[[ Exercise materials, beginning ]]
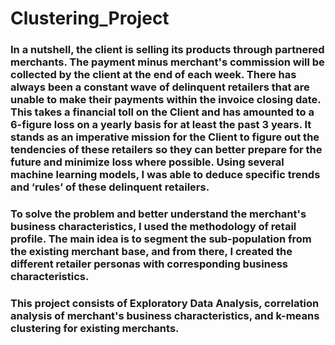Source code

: # Clustering_Project

### In a nutshell, the client is selling its products through partnered merchants. The payment minus merchant's commission will be collected by the client at the end of each week. There has always been a constant wave of delinquent retailers that are unable to make their payments within the invoice closing date. This takes a financial toll on the Client and has amounted to a 6-figure loss on a yearly basis for at least the past 3 years. It stands as an imperative mission for the Client to figure out the tendencies of these retailers so they can better prepare for the future and minimize loss where possible. Using several machine learning models, I was able to deduce specific trends and ‘rules’ of these delinquent retailers.

### To solve the problem and better understand the merchant's business characteristics, I used the methodology of retail profile. The main idea is to segment the sub-population from the existing merchant base, and from there, I created the different retailer personas with corresponding business characteristics.

### This project consists of Exploratory Data Analysis, correlation analysis of merchant's business characteristics, and k-means clustering for existing merchants.
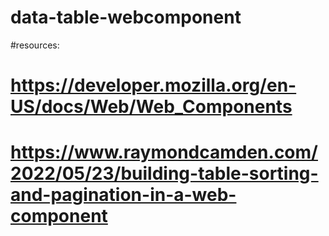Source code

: # data-table-webcomponent

#resources:
# https://developer.mozilla.org/en-US/docs/Web/Web_Components
# https://www.raymondcamden.com/2022/05/23/building-table-sorting-and-pagination-in-a-web-component 
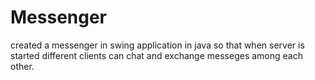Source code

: # Messenger
created a messenger in swing application in java so that when server is started different clients can chat and exchange messeges among each other.
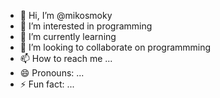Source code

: - 👋 Hi, I’m @mikosmoky
- 👀 I’m interested in programming
- 🌱 I’m currently learning 
- 💞️ I’m looking to collaborate on programmming
- 📫 How to reach me ...
- 😄 Pronouns: ...
- ⚡ Fun fact: ...

<!---
mikosmoky/mikosmoky is a ✨ special ✨ repository because its `README.md` (this file) appears on your GitHub profile.
You can click the Preview link to take a look at your changes.
--->
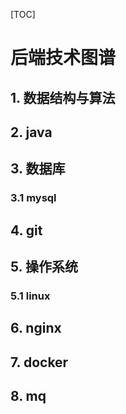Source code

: [TOC]

# 后端技术图谱

## 1. 数据结构与算法

## 2. java

## 3. 数据库

### 3.1 mysql

## 4. git

## 5. 操作系统

### 5.1 linux

## 6. nginx

## 7. docker

## 8. mq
[[ Exercise materials, end ]]
_What needs to be done_. You are asked to output the records precisely as they appear, minus any pictures.

_Reply_.
Source code

: # Clustering_Project

### In a nutshell, the client is selling its products through partnered merchants. The payment minus merchant's commission will be collected by the client at the end of each week. There has always been a constant wave of delinquent retailers that are unable to make their payments within the invoice closing date. This takes a financial toll on the Client and has amounted to a 6-figure loss on a yearly basis for at least the past 3 years. It stands as an imperative mission for the Client to figure out the tendencies of these retailers so they can better prepare for the future and minimize loss where possible. Using several machine learning models, I was able to deduce specific trends and ‘rules’ of these delinquent retailers.

### To solve the problem and better understand the merchant's business characteristics, I used the methodology of retail profile. The main idea is to segment the sub-population from the existing merchant base, and from there, I created the different retailer personas with corresponding business characteristics.

### This project consists of Exploratory Data Analysis, correlation analysis of merchant's business characteristics, and k-means clustering for existing merchants.
Source code

: # data-table-webcomponent

#resources:
# https://developer.mozilla.org/en-US/docs/Web/Web_Components
# https://www.raymondcamden.com/2022/05/23/building-table-sorting-and-pagination-in-a-web-component 
Source code

: # Messenger
created a messenger in swing application in java so that when server is started different clients can chat and exchange messeges among each other.
Source code

: - 👋 Hi, I’m @mikosmoky
- 👀 I’m interested in programming
- 🌱 I’m currently learning 
- 💞️ I’m looking to collaborate on programmming
- 📫 How to reach me ...
- 😄 Pronouns: ...
- ⚡ Fun fact: ...

<!---
mikosmoky/mikosmoky is a ✨ special ✨ repository because its `README.md` (this file) appears on your GitHub profile.
You can click the Preview link to take a look at your changes.
--->
Source code

: [TOC]

# 后端技术图谱

## 1. 数据结构与算法

## 2. java

## 3. 数据库

### 3.1 mysql

## 4. git

## 5. 操作系统

### 5.1 linux

## 6. nginx

## 7. docker

## 8. mq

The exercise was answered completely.